▶ _Action item_:
Without changing a single character, write out every record below.

▶ _Dataset content_:

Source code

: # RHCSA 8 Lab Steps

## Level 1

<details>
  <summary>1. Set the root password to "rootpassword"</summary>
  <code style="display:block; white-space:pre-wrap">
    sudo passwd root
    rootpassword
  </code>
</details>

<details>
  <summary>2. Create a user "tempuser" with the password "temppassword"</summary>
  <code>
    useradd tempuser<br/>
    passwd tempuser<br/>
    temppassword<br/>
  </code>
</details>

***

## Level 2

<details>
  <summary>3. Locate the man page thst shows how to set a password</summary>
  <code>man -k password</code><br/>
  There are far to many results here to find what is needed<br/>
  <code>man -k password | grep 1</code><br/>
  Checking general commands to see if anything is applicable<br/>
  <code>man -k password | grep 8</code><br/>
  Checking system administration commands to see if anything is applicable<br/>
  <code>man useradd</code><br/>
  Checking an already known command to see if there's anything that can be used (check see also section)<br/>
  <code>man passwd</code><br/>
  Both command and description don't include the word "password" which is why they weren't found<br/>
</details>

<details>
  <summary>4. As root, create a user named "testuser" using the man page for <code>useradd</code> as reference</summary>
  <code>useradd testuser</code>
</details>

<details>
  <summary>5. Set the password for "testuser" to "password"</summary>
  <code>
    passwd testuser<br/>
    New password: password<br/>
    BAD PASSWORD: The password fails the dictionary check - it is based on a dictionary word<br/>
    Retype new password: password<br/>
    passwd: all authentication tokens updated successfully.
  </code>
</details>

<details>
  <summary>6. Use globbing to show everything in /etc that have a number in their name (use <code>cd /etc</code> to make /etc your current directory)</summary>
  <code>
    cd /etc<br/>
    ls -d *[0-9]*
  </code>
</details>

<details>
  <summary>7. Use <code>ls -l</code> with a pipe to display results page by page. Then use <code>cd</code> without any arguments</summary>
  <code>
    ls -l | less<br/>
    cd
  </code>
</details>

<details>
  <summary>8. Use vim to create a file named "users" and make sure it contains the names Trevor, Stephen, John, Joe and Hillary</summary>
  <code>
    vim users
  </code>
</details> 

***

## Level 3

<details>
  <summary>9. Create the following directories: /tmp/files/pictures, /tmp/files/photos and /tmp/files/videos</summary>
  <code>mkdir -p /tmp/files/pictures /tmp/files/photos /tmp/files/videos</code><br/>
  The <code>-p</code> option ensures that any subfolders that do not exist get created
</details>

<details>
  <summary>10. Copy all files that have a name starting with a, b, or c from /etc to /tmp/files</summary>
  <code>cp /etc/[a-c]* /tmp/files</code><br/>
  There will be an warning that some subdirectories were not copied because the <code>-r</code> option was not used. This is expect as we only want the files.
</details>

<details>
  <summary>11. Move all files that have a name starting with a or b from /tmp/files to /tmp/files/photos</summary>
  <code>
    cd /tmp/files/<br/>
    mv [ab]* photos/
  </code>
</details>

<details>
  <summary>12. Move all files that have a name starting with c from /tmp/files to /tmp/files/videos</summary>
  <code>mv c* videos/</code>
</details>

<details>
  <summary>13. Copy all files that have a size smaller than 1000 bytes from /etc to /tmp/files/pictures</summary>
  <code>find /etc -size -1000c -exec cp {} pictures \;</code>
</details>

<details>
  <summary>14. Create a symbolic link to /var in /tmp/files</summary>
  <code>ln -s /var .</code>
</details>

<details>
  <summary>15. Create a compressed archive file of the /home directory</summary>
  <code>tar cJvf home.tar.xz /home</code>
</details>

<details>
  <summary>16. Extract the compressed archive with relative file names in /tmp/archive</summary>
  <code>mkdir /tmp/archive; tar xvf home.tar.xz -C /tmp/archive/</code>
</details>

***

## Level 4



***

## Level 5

▶ _Written response_:
Source code

: # RHCSA 8 Lab Steps

## Level 1

<details>
  <summary>1. Set the root password to "rootpassword"</summary>
  <code style="display:block; white-space:pre-wrap">
    sudo passwd root
    rootpassword
  </code>
</details>

<details>
  <summary>2. Create a user "tempuser" with the password "temppassword"</summary>
  <code>
    useradd tempuser<br/>
    passwd tempuser<br/>
    temppassword<br/>
  </code>
</details>

***

## Level 2

<details>
  <summary>3. Locate the man page thst shows how to set a password</summary>
  <code>man -k password</code><br/>
  There are far to many results here to find what is needed<br/>
  <code>man -k password | grep 1</code><br/>
  Checking general commands to see if anything is applicable<br/>
  <code>man -k password | grep 8</code><br/>
  Checking system administration commands to see if anything is applicable<br/>
  <code>man useradd</code><br/>
  Checking an already known command to see if there's anything that can be used (check see also section)<br/>
  <code>man passwd</code><br/>
  Both command and description don't include the word "password" which is why they weren't found<br/>
</details>

<details>
  <summary>4. As root, create a user named "testuser" using the man page for <code>useradd</code> as reference</summary>
  <code>useradd testuser</code>
</details>

<details>
  <summary>5. Set the password for "testuser" to "password"</summary>
  <code>
    passwd testuser<br/>
    New password: password<br/>
    BAD PASSWORD: The password fails the dictionary check - it is based on a dictionary word<br/>
    Retype new password: password<br/>
    passwd: all authentication tokens updated successfully.
  </code>
</details>

<details>
  <summary>6. Use globbing to show everything in /etc that have a number in their name (use <code>cd /etc</code> to make /etc your current directory)</summary>
  <code>
    cd /etc<br/>
    ls -d *[0-9]*
  </code>
</details>

<details>
  <summary>7. Use <code>ls -l</code> with a pipe to display results page by page. Then use <code>cd</code> without any arguments</summary>
  <code>
    ls -l | less<br/>
    cd
  </code>
</details>

<details>
  <summary>8. Use vim to create a file named "users" and make sure it contains the names Trevor, Stephen, John, Joe and Hillary</summary>
  <code>
    vim users
  </code>
</details> 

***

## Level 3

<details>
  <summary>9. Create the following directories: /tmp/files/pictures, /tmp/files/photos and /tmp/files/videos</summary>
  <code>mkdir -p /tmp/files/pictures /tmp/files/photos /tmp/files/videos</code><br/>
  The <code>-p</code> option ensures that any subfolders that do not exist get created
</details>

<details>
  <summary>10. Copy all files that have a name starting with a, b, or c from /etc to /tmp/files</summary>
  <code>cp /etc/[a-c]* /tmp/files</code><br/>
  There will be an warning that some subdirectories were not copied because the <code>-r</code> option was not used. This is expect as we only want the files.
</details>

<details>
  <summary>11. Move all files that have a name starting with a or b from /tmp/files to /tmp/files/photos</summary>
  <code>
    cd /tmp/files/<br/>
    mv [ab]* photos/
  </code>
</details>

<details>
  <summary>12. Move all files that have a name starting with c from /tmp/files to /tmp/files/videos</summary>
  <code>mv c* videos/</code>
</details>

<details>
  <summary>13. Copy all files that have a size smaller than 1000 bytes from /etc to /tmp/files/pictures</summary>
  <code>find /etc -size -1000c -exec cp {} pictures \;</code>
</details>

<details>
  <summary>14. Create a symbolic link to /var in /tmp/files</summary>
  <code>ln -s /var .</code>
</details>

<details>
  <summary>15. Create a compressed archive file of the /home directory</summary>
  <code>tar cJvf home.tar.xz /home</code>
</details>

<details>
  <summary>16. Extract the compressed archive with relative file names in /tmp/archive</summary>
  <code>mkdir /tmp/archive; tar xvf home.tar.xz -C /tmp/archive/</code>
</details>

***

## Level 4



***

## Level 5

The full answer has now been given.